PROBLEM DESCRIPTION.
Provide again, from the entries below, every line from the one containing "line tools biswebnode)" through the one containing "1. In terminal, run ***vol.sh***", exactly as written, and no other line.

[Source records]
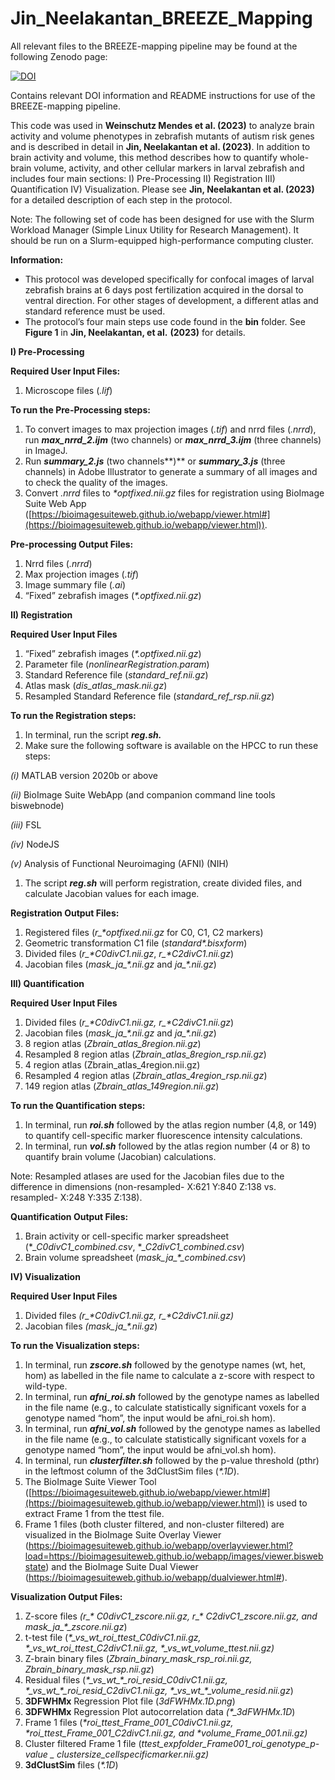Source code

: # Jin_Neelakantan_BREEZE_Mapping

All relevant files to the BREEZE-mapping pipeline may be found at the following Zenodo page:

[![DOI](https://zenodo.org/badge/DOI/10.5281/zenodo.7996403.svg)](https://doi.org/10.5281/zenodo.7996403)

Contains relevant DOI information and README instructions for use of the BREEZE-mapping pipeline.

This code was used in **Weinschutz Mendes et al. (2023)** to analyze brain activity and volume phenotypes in zebrafish mutants of autism risk genes and is described in detail in **Jin, Neelakantan et al. (2023)**. In addition to brain activity and volume, this method describes how to quantify whole-brain volume, activity, and other cellular markers in larval zebrafish and includes four main sections: I) Pre-Processing II) Registration III) Quantification IV) Visualization. Please see **Jin, Neelakantan et al. (2023)** for a detailed description of each step in the protocol.

Note: The following set of code has been designed for use with the Slurm Workload Manager (Simple Linux Utility for Research Management). It should be run on a Slurm-equipped high-performance computing cluster. 

**Information:**

- This protocol was developed specifically for confocal images of larval zebrafish brains at 6 days post fertilization acquired in the dorsal to ventral direction. For other stages of development, a different atlas and standard reference must be used. 
- The protocol’s four main steps use code found in the **bin** folder. See **Figure 1** in **Jin, Neelakantan, et al.** **(2023)** for details.

**I) Pre-Processing**

**Required User Input Files:**

1. Microscope files (*.lif*)

**To run the Pre-Processing steps:**

1. To convert images to max projection images (*.tif*) and nrrd files (*.nrrd*), run ***max\_nrrd\_2.ijm*** (two channels) or ***max\_nrrd\_3.ijm*** (three channels) in ImageJ.
1. Run ***summary\_2.js*** (two channels**)** or ***summary\_3.js*** (three channels) in Adobe Illustrator to generate a summary of all images and to check the quality of the images.
1. Convert *.nrrd* files to *\*optfixed.nii.gz* files for registration using BioImage Suite Web App ([https://bioimagesuiteweb.github.io/webapp/viewer.html#](https://bioimagesuiteweb.github.io/webapp/viewer.html)).

**Pre-processing Output Files:**

1. Nrrd files (*.nrrd*)
1. Max projection images (*.tif*)
1. Image summary file (*.ai*)
1. “Fixed” zebrafish images (*\*.optfixed.nii.gz*)

**II) Registration**

**Required User Input Files**

1. “Fixed” zebrafish images (*\*.optfixed.nii.gz*)
1. Parameter file (*nonlinearRegistration.param*)
1. Standard Reference file (*standard\_ref.nii.gz*)
1. Atlas mask (*dis\_atlas\_mask.nii.gz*)
1. Resampled Standard Reference file (*standard\_ref\_rsp.nii.gz*)





**To run the Registration steps:**

1. In terminal, run the script ***reg.sh.***
1. Make sure the following software is available on the HPCC to run these steps: 

*(i)* MATLAB version 2020b or above

*(ii)* BioImage Suite WebApp (and companion command line tools biswebnode)

*(iii)* FSL

*(iv)* NodeJS

*(v)* Analysis of Functional Neuroimaging (AFNI) (NIH)

1. The script ***reg.sh*** will perform registration, create divided files, and calculate Jacobian values for each image.

**Registration Output Files:**

1. Registered files (*r\_\*optfixed.nii.gz* for C0, C1, C2 markers)
1. Geometric transformation C1 file (*standard\*.bisxform*)
1. Divided files (*r\_\*C0divC1.nii.gz*, *r\_\*C2divC1.nii.gz*)
1. Jacobian files (*mask\_ja\_\*.nii.gz* and *ja\_\*.nii.gz*)

**III) Quantification**

**Required User Input Files**

1. Divided files (*r\_\*C0divC1.nii.gz, r\_\*C2divC1.nii.gz*)
1. Jacobian files (*mask\_ja\_\*.nii.gz* and *ja\_\*.nii.gz*)
1. 8 region atlas (*Zbrain\_atlas\_8region.nii.gz*)
1. Resampled 8 region atlas (*Zbrain\_atlas\_8region\_rsp.nii.gz*)
1. 4 region atlas (Zbrain\_atlas\_4region.nii.gz)
1. Resampled 4 region atlas (*Zbrain\_atlas\_4region\_rsp.nii.gz*)
1. 149 region atlas (*Zbrain\_atlas\_149region.nii.gz*)

**To run the Quantification steps:**

1. In terminal, run ***roi.sh*** followed by the atlas region number (4,8, or 149) to quantify cell-specific marker fluorescence intensity calculations.
1. In terminal, run ***vol.sh*** followed by the atlas region number (4 or 8) to quantify brain volume (Jacobian) calculations.

Note: Resampled atlases are used for the Jacobian files due to the difference in dimensions (non-resampled- X:621 Y:840 Z:138 vs. resampled- X:248 Y:335 Z:138).

**Quantification Output Files:**

1. Brain activity or cell-specific marker spreadsheet (\*\_*C0divC1\_combined.csv*, \*\_*C2divC1\_combined.csv*)
1. Brain volume spreadsheet (*mask\_ja\_\*\_combined.csv*)


**IV) Visualization**

**Required User Input Files**

1. Divided files *(r\_\*C0divC1.nii.gz, r\_\*C2divC1.nii.gz)* 
1. Jacobian files *(mask\_ja\_\*.nii.gz*)

**To run the Visualization steps:**

1. In terminal, run ***zscore.sh*** followed by the genotype names (wt, het, hom) as labelled in the file name to calculate a z-score with respect to wild-type. 
1. In terminal, run ***afni\_roi.sh*** followed by the genotype names as labelled in the file name (e.g., to calculate statistically significant voxels for a genotype named “hom”, the input would be afni\_roi.sh hom).
1. In terminal, run ***afni\_vol.sh*** followed by the genotype names as labelled in the file name (e.g., to calculate statistically significant voxels for a genotype named “hom”, the input would be afni\_vol.sh hom).
1. In terminal, run ***clusterfilter.sh*** followed by the p-value threshold (pthr) in the leftmost column of the 3dClustSim files (*\*.1D*).
1. The BioImage Suite Viewer Tool ([https://bioimagesuiteweb.github.io/webapp/viewer.html#](https://bioimagesuiteweb.github.io/webapp/viewer.html)) is used to extract Frame 1 from the ttest file.
1. Frame 1 files (both cluster filtered, and non-cluster filtered) are visualized in the BioImage Suite Overlay Viewer (https://bioimagesuiteweb.github.io/webapp/overlayviewer.html?load=https://bioimagesuiteweb.github.io/webapp/images/viewer.biswebstate) and the BioImage Suite Dual Viewer (https://bioimagesuiteweb.github.io/webapp/dualviewer.html#).


**Visualization Output Files:**

1. Z-score files *(r\_\* C0divC1\_zscore.nii.gz, r\_\* C2divC1\_zscore.nii.gz, and mask\_ja\_\*\_zscore.nii.gz*)
1. t-test file (*\*\_vs\_wt\_roi\_ttest\_C0divC1.nii.gz, \*\_vs\_wt\_roi\_ttest\_C2divC1.nii.gz,  \*\_vs\_wt\_volume\_ttest.nii.gz)*
1. Z-brain binary files (*Zbrain\_binary\_mask\_rsp\_roi.nii.gz, Zbrain\_binary\_mask\_rsp.nii.gz*)
1. Residual files (*\*\_vs\_wt\_\*\_roi\_resid\_C0divC1.nii.gz, \*\_vs\_wt\_\*\_roi\_resid\_C2divC1.nii.gz, \*\_vs\_wt\_\*\_volume\_resid.nii.gz*)
1. **3DFWHMx** Regression Plot file (*3dFWHMx.1D.png*)
1. **3DFWHMx** Regression Plot autocorrelation data *(\*\_3dFWHMx.1D*)
1. Frame 1 files (*\*roi\_ttest\_Frame\_001\_C0divC1.nii.gz, \*roi\_ttest\_Frame\_001\_C2divC1.nii.gz, and \*volume\_Frame\_001.nii.gz)*
1. Cluster filtered Frame 1 file (*ttest\_expfolder\_Frame001\_roi\_genotype\_p-value \_ clustersize\_cellspecificmarker.nii.gz)*
1. **3dClustSim** files (*\*.1D*)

TASK RESPONSE.
*(ii)* BioImage Suite WebApp (and companion command line tools biswebnode)

*(iii)* FSL

*(iv)* NodeJS

*(v)* Analysis of Functional Neuroimaging (AFNI) (NIH)

1. The script ***reg.sh*** will perform registration, create divided files, and calculate Jacobian values for each image.

**Registration Output Files:**

1. Registered files (*r\_\*optfixed.nii.gz* for C0, C1, C2 markers)
1. Geometric transformation C1 file (*standard\*.bisxform*)
1. Divided files (*r\_\*C0divC1.nii.gz*, *r\_\*C2divC1.nii.gz*)
1. Jacobian files (*mask\_ja\_\*.nii.gz* and *ja\_\*.nii.gz*)

**III) Quantification**

**Required User Input Files**

1. Divided files (*r\_\*C0divC1.nii.gz, r\_\*C2divC1.nii.gz*)
1. Jacobian files (*mask\_ja\_\*.nii.gz* and *ja\_\*.nii.gz*)
1. 8 region atlas (*Zbrain\_atlas\_8region.nii.gz*)
1. Resampled 8 region atlas (*Zbrain\_atlas\_8region\_rsp.nii.gz*)
1. 4 region atlas (Zbrain\_atlas\_4region.nii.gz)
1. Resampled 4 region atlas (*Zbrain\_atlas\_4region\_rsp.nii.gz*)
1. 149 region atlas (*Zbrain\_atlas\_149region.nii.gz*)

**To run the Quantification steps:**

1. In terminal, run ***roi.sh*** followed by the atlas region number (4,8, or 149) to quantify cell-specific marker fluorescence intensity calculations.
1. In terminal, run ***vol.sh*** followed by the atlas region number (4 or 8) to quantify brain volume (Jacobian) calculations.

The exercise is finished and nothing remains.